During the 2019 Indian general elections, journalists fighting fake news faced multiple threats and abuse. Several English-language journalists who report on politics and social issues, mostly all female, told CPJ that “online harassment was endemic to their work, while some said they felt the election had driven an increase in social media messages seeking to threaten, abuse, or discredit them.”
According to this report, hostility against women journalists by online trolls is ending up in physical attacks. “The death of Lankesh, which was associated with online violence propelled by Hindutva extremism, also drew international attention to the risks faced by another Indian journalist who is openly critical of her government: Rana Ayyub. She has faced mass circulation of rape and death threats online alongside false information designed to counter her critical reporting, discredit her, and place her at greater physical risk.”
Human Rights Watch in this report said the Bharatiya Janata Party (BJP)-led government has increasingly harassed, arrested, and prosecuted rights defenders, activists, journalists, students, academics, and others critical of the government or its policies.
“India continued to lead with the largest number of internet shutdowns globally as authorities resorted to blanket shutdowns either to prevent social unrest or to respond to an ongoing law and order problem,” the report states.
“In the last few years, and post 2014 in particular, we have definitely seen greater attempts to put pressure on the media in ways that I have not experienced before.

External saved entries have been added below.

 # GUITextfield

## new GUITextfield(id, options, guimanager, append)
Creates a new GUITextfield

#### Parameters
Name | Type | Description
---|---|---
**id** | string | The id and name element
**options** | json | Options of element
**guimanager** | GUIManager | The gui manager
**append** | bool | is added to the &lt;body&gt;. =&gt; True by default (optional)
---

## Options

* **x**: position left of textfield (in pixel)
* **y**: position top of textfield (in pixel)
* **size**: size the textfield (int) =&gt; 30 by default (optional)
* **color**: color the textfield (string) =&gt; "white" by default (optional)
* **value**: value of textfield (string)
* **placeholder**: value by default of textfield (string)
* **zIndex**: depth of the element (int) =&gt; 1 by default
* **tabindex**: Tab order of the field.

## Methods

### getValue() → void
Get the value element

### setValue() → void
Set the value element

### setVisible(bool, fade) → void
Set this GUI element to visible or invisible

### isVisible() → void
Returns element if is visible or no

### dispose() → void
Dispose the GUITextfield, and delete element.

“For them (government), democracy means only praise of the leadership, praise of government schemes, in nation building they would like to define what nationalism is for all of us, so the media must fall in line, and communication must be one way. I think it comes from a deep sense of insecurity and the need to control the narrative all the time.
“There is also this certain ecosystem that doesn’t like independent, outspoken women at all, unfortunately that includes women trolls as well,” says Razdan.

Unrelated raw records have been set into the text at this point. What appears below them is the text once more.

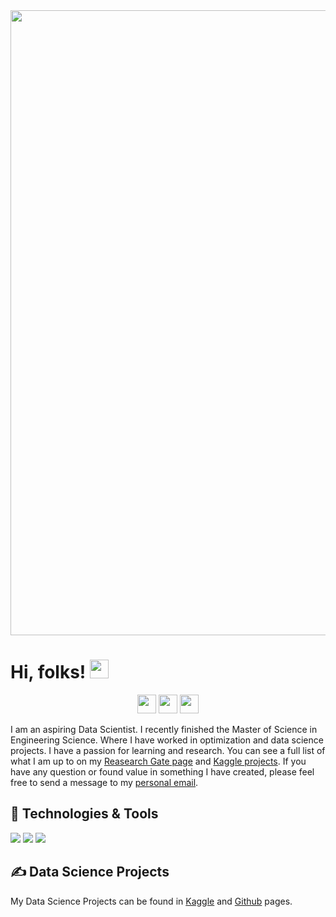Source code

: 


<img src="https://user-images.githubusercontent.com/90649106/184785221-3eed7843-5ed0-41bd-b831-6c1f847d2a42.png" width="1000" >

     
# Hi, folks! <img src="https://raw.githubusercontent.com/MartinHeinz/MartinHeinz/master/wave.gif" width="30px">

<p align='center'>
<a href="https://www.kaggle.com/valeriapineda"><img height="30" src="https://user-images.githubusercontent.com/90649106/184424621-e3f36a30-63e2-4375-9684-0fbda3ab2f26.png"></a>
<a href="https://www.linkedin.com/in/valeria-pineda-romero/"><img height="30" src="https://github.com/WaylonWalker/WaylonWalker/blob/main/icon/linkedin.png?raw=true"></a>
<a href="https://www.researchgate.net/profile/Valeria-Pineda-Romero"><img height="30" src="https://user-images.githubusercontent.com/90649106/184427308-1b7a0e6b-f3b5-4c91-a4e3-56bc289eb802.png"></a>
</p>



I am an aspiring Data Scientist.  I recently finished the Master of Science in Engineering Science. Where I have worked in optimization and data science projects. I have a passion for learning and research.  You can see a full list of what I am up to on my [Reasearch Gate page](https://www.researchgate.net/profile/Valeria-Pineda-Romero) and [Kaggle projects](https://www.kaggle.com/valeriapineda).  If you have any question or found value in something I have created, please feel free to send a message to my [personal email](mailto:vv.pinedaromero@gmail.com).

## 🔧 Technologies & Tools
![](https://img.shields.io/badge/Code-Python-informational?style=flat&logo=python&logoColor=white&color=DD3D7B)
![](https://img.shields.io/badge/Code-R-informational?style=flat&logo=r&logoColor=white&color=DD3D7B)
![](https://img.shields.io/badge/Code-SQL-informational?style=flat&logo=microsoftsqlserver&logoColor=white&color=DD3D7B)

## &#x270d; Data Science Projects
My Data Science Projects can be found in [Kaggle](https://www.kaggle.com/valeriapineda) and [Github](https://github.com/ValeriaPineda23?tab=repositories) pages.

In an interview given to me earlier, Geeta Seshu, a journalist who specialises in freedom of expression, working conditions of journalists, gender and civil liberties said, “The internet has always held out the promise of democratic communication.
Organised groups use the internet to incite hatred and abuse. When no action is taken against these vigilante groups by either the state or by private companies, they jeopardise and end up destroying all democratic space,” Seshu said.
As for Razdan, the cyber attack is still being investigated, she says, “it was a very unpleasant experience, I am used to being trolled, but I have been a victim of a very horrible crime. I hope it serves as a lesson and if it can help even one person out there, who has been through a bad experience, then it’s worth speaking up.”